Scénaristiquement on a donc légitiment un peu peur dès le départ mais il faut bien avouer que la suite nous offre quelques agréables surprises.

On commence donc par une course poursuite entre le boogeyman et Jamie tentant de sauver la progéniture ultime des Strode. Myers est dans la nature et c’est tout Haddonfield qui vit dans le mythe et la terreur.

Première agréable surprise c’est la présence de Donald Pleasence dans sa dernière interprétation du célèbre docteur Loomis. Emouvant donc de le retrouver, dernier acteur survivant du premier opus.

La deuxième surprise c’est la qualité retrouvée de la photographie grâce à un très joli jeu de lumières (très beaux contre-jours) et des prises de vues étudiées. Le montage est nerveux et accentue la tension existante au même titre que les effets sonores retentissants.

Enfin, le gore réapparaît tout doucement dans les années 90 et avec lui Halloween à travers des scènes pimentées sans doute pour concurrencer l’imposant succès des Scream. Le sang gicle et les plans larges des mises à mort captivent terriblement à l’image de cette explosion de tête d’un Bradford English, sorte de Bill Clinton grossi.

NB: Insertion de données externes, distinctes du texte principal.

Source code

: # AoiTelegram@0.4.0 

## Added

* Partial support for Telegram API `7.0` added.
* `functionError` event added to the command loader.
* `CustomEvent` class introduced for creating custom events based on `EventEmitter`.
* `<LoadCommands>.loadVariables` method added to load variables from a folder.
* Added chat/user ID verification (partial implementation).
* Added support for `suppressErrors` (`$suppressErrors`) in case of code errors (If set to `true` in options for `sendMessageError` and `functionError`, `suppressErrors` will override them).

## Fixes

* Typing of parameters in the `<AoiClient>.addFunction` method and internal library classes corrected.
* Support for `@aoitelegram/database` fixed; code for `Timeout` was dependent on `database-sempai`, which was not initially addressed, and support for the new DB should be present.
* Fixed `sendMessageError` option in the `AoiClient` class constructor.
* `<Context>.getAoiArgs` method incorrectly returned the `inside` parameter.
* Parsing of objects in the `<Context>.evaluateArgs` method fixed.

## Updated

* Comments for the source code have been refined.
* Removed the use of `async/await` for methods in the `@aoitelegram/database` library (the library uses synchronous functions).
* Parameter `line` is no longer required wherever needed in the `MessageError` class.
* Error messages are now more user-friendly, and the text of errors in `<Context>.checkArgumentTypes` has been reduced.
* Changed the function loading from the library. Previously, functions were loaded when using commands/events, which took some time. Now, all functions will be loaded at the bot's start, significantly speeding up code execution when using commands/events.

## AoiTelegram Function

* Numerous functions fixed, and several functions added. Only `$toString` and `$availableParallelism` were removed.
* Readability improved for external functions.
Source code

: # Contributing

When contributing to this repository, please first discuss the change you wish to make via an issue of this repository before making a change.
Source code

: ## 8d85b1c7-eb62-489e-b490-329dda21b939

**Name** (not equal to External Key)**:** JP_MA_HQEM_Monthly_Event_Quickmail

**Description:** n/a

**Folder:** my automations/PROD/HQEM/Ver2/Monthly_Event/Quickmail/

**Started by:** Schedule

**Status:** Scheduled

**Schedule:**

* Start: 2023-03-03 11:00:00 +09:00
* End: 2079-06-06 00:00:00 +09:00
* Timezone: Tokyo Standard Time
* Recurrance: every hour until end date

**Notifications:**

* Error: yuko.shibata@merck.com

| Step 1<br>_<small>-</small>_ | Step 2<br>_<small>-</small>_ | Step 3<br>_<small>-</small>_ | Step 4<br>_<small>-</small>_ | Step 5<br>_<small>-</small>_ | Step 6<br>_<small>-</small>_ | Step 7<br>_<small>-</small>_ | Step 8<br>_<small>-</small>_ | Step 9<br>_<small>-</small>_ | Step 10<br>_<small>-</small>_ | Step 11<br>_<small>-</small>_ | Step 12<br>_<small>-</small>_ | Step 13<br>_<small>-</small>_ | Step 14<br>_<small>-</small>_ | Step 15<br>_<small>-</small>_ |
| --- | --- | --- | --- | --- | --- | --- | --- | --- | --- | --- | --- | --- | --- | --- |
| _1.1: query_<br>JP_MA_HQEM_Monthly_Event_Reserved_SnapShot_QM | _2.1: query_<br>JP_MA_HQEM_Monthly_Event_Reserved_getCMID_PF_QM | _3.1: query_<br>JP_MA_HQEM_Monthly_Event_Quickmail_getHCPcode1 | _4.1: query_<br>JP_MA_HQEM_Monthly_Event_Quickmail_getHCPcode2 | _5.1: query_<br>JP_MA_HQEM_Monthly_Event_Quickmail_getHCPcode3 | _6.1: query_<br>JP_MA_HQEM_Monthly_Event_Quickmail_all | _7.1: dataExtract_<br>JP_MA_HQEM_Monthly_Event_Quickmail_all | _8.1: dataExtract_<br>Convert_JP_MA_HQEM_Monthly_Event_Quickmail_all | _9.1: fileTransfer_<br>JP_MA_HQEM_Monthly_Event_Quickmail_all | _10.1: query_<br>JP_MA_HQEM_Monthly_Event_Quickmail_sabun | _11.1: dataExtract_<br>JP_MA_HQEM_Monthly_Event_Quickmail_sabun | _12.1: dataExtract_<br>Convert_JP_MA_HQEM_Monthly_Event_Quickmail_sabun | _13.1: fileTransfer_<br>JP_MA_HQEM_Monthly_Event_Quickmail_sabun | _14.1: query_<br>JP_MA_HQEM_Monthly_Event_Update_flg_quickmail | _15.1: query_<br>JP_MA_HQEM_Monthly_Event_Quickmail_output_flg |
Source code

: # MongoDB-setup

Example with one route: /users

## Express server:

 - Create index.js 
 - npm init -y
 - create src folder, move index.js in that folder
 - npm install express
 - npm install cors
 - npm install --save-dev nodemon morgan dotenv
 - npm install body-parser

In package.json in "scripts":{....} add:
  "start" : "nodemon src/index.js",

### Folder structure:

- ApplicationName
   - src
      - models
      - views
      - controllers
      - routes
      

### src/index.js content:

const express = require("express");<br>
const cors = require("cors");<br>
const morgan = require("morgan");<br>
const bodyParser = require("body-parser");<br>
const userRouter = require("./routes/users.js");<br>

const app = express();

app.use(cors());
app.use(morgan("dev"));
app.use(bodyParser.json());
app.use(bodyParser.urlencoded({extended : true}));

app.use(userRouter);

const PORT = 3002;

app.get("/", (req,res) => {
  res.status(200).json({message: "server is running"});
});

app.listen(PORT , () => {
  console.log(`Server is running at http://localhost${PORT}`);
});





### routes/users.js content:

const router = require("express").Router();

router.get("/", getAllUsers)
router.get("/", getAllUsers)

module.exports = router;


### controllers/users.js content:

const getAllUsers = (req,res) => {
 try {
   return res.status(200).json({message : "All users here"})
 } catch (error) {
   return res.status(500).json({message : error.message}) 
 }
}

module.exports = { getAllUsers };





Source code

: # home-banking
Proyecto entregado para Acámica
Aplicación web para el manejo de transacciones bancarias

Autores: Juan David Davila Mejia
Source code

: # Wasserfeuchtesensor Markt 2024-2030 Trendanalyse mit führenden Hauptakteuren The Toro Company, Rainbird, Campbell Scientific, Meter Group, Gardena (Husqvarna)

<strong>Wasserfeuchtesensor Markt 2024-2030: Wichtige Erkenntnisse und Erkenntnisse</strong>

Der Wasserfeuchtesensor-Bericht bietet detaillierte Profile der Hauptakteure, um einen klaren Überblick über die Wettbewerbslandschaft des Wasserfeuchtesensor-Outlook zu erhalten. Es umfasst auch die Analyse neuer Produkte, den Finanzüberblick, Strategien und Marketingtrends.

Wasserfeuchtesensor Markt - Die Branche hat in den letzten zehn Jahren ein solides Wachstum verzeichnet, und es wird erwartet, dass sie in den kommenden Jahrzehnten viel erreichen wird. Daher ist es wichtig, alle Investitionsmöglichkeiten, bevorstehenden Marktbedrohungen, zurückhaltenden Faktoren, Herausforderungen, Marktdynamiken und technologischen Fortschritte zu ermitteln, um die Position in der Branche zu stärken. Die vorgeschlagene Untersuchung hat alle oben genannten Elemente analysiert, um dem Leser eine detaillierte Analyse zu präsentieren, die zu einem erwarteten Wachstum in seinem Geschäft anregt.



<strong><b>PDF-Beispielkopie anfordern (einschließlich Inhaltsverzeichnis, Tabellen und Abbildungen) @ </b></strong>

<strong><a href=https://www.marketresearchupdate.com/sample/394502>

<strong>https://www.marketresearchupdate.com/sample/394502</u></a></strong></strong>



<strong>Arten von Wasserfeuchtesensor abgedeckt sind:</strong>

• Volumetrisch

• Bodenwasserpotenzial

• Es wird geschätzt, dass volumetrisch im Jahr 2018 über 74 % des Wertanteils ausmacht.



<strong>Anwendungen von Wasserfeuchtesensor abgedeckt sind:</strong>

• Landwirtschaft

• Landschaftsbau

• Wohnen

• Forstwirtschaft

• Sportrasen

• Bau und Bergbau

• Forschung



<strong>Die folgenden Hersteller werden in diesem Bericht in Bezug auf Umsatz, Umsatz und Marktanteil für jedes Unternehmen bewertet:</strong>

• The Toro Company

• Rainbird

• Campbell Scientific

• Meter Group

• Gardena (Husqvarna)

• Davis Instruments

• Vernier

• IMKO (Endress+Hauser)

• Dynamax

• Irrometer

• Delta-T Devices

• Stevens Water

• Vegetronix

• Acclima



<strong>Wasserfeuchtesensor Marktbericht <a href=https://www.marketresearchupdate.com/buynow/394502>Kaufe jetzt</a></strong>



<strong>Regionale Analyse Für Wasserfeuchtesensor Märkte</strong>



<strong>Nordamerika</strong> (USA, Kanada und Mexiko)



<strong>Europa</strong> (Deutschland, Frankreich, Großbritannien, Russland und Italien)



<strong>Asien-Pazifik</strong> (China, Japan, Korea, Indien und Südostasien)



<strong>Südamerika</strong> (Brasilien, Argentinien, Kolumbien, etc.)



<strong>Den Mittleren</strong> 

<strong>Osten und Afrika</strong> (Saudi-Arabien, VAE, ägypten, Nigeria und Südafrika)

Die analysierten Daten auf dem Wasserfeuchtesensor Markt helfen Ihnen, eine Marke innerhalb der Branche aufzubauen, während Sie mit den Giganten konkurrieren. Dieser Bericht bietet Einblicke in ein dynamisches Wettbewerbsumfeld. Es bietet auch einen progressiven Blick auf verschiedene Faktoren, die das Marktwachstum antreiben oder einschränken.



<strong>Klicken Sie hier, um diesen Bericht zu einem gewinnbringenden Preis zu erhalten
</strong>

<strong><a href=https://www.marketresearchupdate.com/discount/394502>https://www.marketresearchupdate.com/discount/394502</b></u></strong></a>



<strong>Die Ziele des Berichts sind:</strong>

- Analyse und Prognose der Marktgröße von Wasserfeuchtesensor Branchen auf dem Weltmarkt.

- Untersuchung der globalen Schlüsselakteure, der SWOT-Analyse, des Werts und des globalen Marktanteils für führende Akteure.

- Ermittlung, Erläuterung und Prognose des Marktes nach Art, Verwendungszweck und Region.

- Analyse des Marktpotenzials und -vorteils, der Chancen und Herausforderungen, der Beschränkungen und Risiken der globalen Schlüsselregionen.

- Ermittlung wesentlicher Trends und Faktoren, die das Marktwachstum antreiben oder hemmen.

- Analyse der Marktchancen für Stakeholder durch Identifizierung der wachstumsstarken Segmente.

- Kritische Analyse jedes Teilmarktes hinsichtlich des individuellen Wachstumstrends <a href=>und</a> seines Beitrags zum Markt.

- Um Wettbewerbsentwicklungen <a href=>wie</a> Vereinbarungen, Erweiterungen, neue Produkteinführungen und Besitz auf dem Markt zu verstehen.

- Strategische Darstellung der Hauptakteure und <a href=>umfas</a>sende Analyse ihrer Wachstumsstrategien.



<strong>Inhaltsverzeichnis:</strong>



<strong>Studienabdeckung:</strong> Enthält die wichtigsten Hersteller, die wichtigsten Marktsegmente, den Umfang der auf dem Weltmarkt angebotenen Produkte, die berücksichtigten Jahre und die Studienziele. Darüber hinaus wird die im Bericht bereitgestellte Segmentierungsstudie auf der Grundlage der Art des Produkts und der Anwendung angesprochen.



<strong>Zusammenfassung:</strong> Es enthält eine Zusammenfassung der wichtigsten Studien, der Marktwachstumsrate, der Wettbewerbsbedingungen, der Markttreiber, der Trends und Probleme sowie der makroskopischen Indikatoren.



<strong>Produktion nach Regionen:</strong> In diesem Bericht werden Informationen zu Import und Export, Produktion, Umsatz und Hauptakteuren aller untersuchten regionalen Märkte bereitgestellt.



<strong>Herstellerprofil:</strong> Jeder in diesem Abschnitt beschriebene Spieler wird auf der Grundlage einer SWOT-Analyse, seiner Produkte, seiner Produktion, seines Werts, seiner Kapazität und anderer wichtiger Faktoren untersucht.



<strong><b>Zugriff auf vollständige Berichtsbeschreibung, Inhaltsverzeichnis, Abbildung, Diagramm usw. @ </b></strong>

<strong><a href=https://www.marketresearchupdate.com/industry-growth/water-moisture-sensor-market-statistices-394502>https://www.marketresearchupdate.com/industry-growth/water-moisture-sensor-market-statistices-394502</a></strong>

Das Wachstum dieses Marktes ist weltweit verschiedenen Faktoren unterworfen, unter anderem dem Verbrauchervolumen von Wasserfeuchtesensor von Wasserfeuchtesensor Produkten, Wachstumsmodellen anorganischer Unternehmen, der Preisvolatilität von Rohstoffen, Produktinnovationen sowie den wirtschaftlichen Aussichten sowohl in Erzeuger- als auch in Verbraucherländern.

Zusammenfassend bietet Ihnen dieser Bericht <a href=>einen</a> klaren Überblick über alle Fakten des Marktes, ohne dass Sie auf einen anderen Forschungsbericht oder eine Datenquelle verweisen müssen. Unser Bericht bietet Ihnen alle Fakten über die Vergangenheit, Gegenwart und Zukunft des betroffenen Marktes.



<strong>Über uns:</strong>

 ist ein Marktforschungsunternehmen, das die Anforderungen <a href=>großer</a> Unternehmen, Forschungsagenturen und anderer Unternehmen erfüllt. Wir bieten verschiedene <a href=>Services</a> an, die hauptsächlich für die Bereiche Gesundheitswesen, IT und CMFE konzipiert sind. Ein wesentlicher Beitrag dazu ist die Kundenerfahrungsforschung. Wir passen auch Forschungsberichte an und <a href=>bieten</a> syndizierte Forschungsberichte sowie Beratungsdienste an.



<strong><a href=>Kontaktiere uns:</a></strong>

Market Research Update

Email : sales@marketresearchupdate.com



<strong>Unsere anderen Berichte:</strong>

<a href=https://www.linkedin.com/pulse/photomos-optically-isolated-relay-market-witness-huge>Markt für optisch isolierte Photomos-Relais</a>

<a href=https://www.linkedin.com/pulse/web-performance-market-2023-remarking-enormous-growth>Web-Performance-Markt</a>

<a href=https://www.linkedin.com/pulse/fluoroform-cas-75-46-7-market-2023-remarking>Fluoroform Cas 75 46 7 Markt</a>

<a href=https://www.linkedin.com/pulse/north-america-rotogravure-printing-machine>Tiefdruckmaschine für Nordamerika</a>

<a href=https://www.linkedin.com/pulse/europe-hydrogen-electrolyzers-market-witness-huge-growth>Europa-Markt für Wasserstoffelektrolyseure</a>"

Pour les passionnés de la série, Joe Chappelle a l’ingénieuse idée de nous représenter des anciens personnages de 78 noyant parfois nos mémoires de nombreuses références mais offrant ainsi un bel hommage de la saga originale.

Quant à Michael, il est égal à lui-même, la chevelure rock’n roll, robotique, froid, mécanique et sans pitié possédant même sa marque de fabrique tatouée à son bras et inspirée de la mythologie celtique. Il devient le bras armé d’une secte dont il n’a que faire et dont il va se débarrasser très vite.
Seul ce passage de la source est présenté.